L’altro non si mosse, tenendo probabilmente lo sguardo fisso dinanzi a se. Ancora una volta forse fingeva che l’altro non esistesse.
- A cosa guardi?- Deglutì pesantemente dopo avere posto questa domanda, poteva sembrare senza senso come richiesta, ma l’altro probabilmente doveva capire a cosa si riferiva, era da un bel po’ che andavano avanti i suoi strani comportamenti.
Si sentiva dannatamente nervoso, il cuore quasi in gola, si riprometteva di restare calmo, ma una terribile sensazione lo attanagliava.


- Che domanda idiota. – Sbottò l’altro con un tono palesemente seccato. Ma come? Davvero voleva fare finta di niente? Yamamoto aveva cominciato già da tempo a capirlo, possibile che lui dopo tutto quel tempo ancora non fosse disposto ad accettarlo?
Lo spadaccino strinse i denti, si sentiva dannatamente frustrato, perché fare finta di niente, aveva decisamente un grosso rompicapo stavolta, non era il solito stupido litigio, gelosia o quant’altro.



- Per…favore, rispondimi. – Insistette con la voce più roca forse affaticata.
 


Silenzio.                         
 
Allora aveva capito. Eppure quel silenzio non faceva altro che logorare maggiormente l’animo di Yamamoto, quel silenzio accordava i suoi timori più profondi. Si passò una mano tra i capelli poi sul volto, coprendo la vista dalla sagoma di Hayato.
 
Si fece nuovamente coraggio e decise di avvicinarsi, era stanco di aspettare risposte che probabilmente se non avesse insistito non sarebbero mai arrivate da un tipo come lui.
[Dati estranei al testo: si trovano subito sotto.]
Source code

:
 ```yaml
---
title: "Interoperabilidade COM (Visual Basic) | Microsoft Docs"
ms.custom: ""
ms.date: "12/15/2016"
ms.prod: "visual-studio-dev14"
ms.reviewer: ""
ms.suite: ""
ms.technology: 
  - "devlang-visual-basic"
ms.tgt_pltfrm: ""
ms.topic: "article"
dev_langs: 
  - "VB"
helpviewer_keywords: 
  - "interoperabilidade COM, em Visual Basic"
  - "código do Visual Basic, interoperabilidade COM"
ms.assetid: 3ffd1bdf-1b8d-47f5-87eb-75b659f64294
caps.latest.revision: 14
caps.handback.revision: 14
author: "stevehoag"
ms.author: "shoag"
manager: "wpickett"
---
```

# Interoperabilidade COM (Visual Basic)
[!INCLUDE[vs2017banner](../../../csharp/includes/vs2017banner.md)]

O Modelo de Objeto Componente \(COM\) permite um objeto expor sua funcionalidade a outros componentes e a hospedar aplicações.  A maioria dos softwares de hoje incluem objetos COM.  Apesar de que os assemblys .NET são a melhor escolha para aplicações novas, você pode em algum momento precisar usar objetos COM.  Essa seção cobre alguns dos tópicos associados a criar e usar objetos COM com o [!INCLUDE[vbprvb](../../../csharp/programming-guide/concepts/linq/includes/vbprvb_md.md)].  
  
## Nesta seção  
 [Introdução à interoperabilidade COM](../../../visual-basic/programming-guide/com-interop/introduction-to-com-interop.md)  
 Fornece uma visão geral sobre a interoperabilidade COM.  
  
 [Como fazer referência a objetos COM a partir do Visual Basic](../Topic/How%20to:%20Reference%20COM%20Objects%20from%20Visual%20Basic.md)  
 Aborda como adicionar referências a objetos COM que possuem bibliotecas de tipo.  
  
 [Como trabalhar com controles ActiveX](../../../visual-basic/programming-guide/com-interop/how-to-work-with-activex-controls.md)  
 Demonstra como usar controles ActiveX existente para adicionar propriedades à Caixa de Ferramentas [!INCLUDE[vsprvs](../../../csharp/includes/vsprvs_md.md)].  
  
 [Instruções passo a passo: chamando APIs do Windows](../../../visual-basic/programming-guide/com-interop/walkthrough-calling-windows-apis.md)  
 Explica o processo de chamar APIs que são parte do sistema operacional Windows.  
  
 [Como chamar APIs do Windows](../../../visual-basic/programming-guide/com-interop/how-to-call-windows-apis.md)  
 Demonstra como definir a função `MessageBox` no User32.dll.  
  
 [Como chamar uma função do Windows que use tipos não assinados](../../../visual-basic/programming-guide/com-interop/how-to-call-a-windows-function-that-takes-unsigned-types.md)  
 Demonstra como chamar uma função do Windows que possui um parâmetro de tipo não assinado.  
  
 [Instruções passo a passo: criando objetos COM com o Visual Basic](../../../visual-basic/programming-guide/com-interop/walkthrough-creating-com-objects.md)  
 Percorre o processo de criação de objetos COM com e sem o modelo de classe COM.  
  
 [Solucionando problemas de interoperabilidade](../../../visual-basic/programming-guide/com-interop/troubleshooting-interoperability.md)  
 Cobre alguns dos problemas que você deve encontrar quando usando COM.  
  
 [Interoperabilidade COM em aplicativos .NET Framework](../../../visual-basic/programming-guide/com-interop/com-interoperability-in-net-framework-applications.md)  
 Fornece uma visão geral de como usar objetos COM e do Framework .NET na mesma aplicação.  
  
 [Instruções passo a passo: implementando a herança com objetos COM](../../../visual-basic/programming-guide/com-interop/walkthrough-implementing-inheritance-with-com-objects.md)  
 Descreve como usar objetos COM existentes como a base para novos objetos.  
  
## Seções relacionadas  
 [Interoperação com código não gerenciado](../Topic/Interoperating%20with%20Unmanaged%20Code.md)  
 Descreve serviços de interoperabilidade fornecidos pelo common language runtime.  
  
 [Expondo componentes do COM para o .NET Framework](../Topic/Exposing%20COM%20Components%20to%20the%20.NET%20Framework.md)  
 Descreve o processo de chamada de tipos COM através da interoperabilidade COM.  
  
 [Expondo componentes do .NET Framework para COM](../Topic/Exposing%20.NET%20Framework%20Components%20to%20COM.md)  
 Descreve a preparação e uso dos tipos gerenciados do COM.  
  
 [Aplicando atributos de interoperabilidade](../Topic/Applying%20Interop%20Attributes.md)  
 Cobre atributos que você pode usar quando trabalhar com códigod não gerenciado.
Gli si avvicinò e gli poggiò una mano sulla spalla, strinse e con forza l’obbligò a voltarsi verso di se.
-Hayato!- Disse insolitamente chiamandolo con il nome che usava solo in occasioni speciali. 


Le sopraciglia di Gokudera non erano corrugate come si sarebbe aspettato data la sua mossa azzardata,  la fronte era distesa e nel suo sguardo vide qualcosa di totalmente inaspettato.
La sua espressione era di totale rassegnazione.
 


Perché?


 
Si chiese lo spadaccino che vide in quelle chiare e amate iridi color smeraldo l’odiata risposta al suo timore più grande.

 
-Lasciami. – Disse semplicemente l’altro, abbassando lo sguardo di lato, senza aggiungere altro.
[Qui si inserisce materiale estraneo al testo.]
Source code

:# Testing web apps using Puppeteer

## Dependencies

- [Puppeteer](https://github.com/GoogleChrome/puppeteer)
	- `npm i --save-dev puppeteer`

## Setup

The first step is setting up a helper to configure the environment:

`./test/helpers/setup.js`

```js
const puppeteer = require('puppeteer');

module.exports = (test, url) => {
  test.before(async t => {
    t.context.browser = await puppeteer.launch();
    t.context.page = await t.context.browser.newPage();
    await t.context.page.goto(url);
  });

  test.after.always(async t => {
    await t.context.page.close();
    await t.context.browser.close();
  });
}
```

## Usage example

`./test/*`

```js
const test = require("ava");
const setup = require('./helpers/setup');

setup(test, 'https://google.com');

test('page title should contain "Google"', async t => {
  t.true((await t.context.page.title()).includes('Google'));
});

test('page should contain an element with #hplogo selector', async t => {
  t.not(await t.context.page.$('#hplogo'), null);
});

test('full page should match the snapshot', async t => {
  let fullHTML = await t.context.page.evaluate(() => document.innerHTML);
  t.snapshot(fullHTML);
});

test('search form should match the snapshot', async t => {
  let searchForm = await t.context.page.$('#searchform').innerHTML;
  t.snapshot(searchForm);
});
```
Faceva male. Un male cane.
 
Lentamente, restio Yamamoto lasciò la presa sulla sua spalla indietreggiando, gli tremavano le mani.
Abbassò lo sguardo a fissare quelle callose mani, così ruvide e piene di cicatrici, forti di innumerevoli allenamenti e combattimenti estenuanti, sanguinosi, tremendamente violenti,che però non bastavano a tenere stretto quello che per lui era più importante e  vitale, prezioso.
 
Sorrise amaramente, dopo tutto era troppo folle pretendere di fare sua l’agognata Luna. Essa irradiava in lui la luce di un’ astro ben maggiore. Non era luce propria o spontanea, e lo aveva sempre saputo, ma perché un giorno non avrebbe potuto crescere qualcosa di spontaneo anche su un’inospitale satellite come quello?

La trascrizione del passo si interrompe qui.